One of our transit providers had close to 100% connectivity loss between most EU and NA locations. We also saw some loss over this provider between the West and East coasts of USA. Because the level of packet loss increased so quickly, a lot of data required for our network automation system to function properly wasn't reported back to our collectors. As only some of the data was received, this system attempted to disable origin pulls via the affected provider and use other providers. Given a lot of destinations were unreachable, desired actions couldn't be taken in time to avert an impact.
This incident affected all traffic which was routed over this provider, and will have manifested itself in 522 response codes being generated when we were unable to reach customer origin servers. In addition to this, there will have been general reachability issues as visitors that were routed over this network will not have been able to reach our edge network.

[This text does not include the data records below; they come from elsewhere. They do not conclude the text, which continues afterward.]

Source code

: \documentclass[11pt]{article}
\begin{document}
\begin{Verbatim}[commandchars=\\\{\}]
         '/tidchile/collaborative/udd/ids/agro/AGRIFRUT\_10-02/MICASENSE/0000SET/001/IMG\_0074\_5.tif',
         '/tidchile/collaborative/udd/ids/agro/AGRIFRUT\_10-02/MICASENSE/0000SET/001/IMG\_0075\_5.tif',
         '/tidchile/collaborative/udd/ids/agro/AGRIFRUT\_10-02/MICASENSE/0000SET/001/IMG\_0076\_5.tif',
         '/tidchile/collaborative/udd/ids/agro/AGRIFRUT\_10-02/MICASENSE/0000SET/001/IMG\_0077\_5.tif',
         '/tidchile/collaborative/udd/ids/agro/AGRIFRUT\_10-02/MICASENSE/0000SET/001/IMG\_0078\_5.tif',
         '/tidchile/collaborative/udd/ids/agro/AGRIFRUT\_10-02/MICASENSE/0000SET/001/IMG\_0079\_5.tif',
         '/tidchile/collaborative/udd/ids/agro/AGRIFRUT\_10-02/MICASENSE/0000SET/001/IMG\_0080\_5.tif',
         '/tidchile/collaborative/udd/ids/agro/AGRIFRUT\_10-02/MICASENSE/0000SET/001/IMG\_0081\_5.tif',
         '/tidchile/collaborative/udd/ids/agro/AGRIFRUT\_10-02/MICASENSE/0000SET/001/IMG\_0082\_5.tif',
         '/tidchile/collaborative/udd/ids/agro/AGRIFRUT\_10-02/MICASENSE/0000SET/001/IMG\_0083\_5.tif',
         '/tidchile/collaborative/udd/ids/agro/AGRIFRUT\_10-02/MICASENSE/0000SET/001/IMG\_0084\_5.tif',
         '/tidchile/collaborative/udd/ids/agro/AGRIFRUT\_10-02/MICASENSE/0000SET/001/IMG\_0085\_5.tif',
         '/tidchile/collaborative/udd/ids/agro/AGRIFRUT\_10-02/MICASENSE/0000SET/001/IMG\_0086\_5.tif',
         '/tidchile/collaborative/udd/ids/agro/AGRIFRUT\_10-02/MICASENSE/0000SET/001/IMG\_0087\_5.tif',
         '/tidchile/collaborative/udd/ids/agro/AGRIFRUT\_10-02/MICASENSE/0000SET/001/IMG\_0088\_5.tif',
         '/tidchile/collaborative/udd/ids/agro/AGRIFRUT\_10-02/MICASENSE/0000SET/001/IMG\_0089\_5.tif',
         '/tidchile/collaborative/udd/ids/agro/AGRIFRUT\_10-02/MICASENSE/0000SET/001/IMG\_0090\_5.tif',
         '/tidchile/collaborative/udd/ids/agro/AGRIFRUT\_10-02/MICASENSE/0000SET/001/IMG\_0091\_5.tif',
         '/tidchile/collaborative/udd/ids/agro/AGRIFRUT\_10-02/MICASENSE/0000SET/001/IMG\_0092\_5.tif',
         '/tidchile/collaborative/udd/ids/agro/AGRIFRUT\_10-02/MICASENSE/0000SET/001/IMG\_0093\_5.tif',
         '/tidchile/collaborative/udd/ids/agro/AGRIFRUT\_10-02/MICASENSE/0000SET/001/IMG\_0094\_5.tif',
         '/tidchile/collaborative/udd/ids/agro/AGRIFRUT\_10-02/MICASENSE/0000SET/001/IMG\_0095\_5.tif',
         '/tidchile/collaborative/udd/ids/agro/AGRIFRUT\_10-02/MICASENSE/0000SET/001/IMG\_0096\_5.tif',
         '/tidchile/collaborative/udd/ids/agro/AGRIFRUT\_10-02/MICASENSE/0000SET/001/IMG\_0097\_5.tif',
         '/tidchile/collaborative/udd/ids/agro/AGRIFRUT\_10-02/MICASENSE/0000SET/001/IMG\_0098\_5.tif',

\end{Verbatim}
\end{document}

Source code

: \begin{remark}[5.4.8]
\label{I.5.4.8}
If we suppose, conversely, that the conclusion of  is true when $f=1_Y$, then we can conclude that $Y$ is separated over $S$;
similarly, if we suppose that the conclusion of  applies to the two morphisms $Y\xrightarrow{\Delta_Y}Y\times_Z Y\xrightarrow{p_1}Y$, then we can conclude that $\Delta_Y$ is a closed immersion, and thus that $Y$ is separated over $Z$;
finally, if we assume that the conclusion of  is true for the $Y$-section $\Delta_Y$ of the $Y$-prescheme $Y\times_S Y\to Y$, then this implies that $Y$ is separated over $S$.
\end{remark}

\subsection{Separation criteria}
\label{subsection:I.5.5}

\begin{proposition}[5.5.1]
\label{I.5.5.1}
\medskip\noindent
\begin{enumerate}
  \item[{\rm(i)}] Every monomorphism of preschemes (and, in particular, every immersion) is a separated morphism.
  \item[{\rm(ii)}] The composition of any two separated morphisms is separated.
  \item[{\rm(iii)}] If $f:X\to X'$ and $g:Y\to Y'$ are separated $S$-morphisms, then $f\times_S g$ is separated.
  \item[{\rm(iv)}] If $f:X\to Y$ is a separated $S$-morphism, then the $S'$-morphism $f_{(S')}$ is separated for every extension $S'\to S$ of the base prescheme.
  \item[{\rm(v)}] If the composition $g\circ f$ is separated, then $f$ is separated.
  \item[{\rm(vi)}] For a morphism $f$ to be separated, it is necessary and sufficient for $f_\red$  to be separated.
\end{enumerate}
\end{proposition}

Time | Points of Presence (Colo) | Services | Description |
---|---|---|---|
2017-05-02 14:41 UTC | All EU and NA | All | Poor connectivity via affected transit provider. 522s served if this transit provider is in the path between the Cloudflare colo and the customer's origin. IMPACT START |
2017-05-02 14:46 UTC | LHR, VIE, HAM, MXP, MRS, OTP, OSL DXB, ATL, EWR | Our network automation system disabled origin pulls via the impacted transit provider IMPACT DOWNGRADE |
|
2017-05-02 14:51 UTC | DME | Manually disabled as this colo only has transit over the affected provider. IMPACT DOWNGRADE |
|
2017-05-02 14:51 UTC | YUL | Network automation system disabled origin pulls via the impacted transit provider IMPACT DOWNGRADE |
|
2017-05-02 14:55 UTC | BCN | Manually dropped colo IMPACT DOWNGRADE |
|
2017-05-02 14:57 UTC | DUB, BOS, MSP, STL, YYZ, DEN, ORD, DFW, SJC, SEA, LAX, FRA | Network automation system disabled origin pulls via the impacted transit provider IMPACT DOWNGRADE |
|
2017-05-02 14:57 UTC | ALL | Transit issue is essentially resolved and our network automation system was able to take a large amount of actions at this time. IMPACT DOWNGRADE |
|
2017-05-02 14:59 UTC | KBP | Manually dropped colo | |
2017-05-02 15:24 UTC | BCN, DME | Anycast enabled manually IMPACT END |
The root cause for this was resolved by our upstream transit provider. During this incident we disabled traffic on the origin pulls that were routed over the affected provider, and re-enabled them once the incident had been resolved.
We are investigating the possibility of localising our network automation so that in the event that a provider outage causes a colo to be unreachable, the colo can re-route itself to avoid further impact.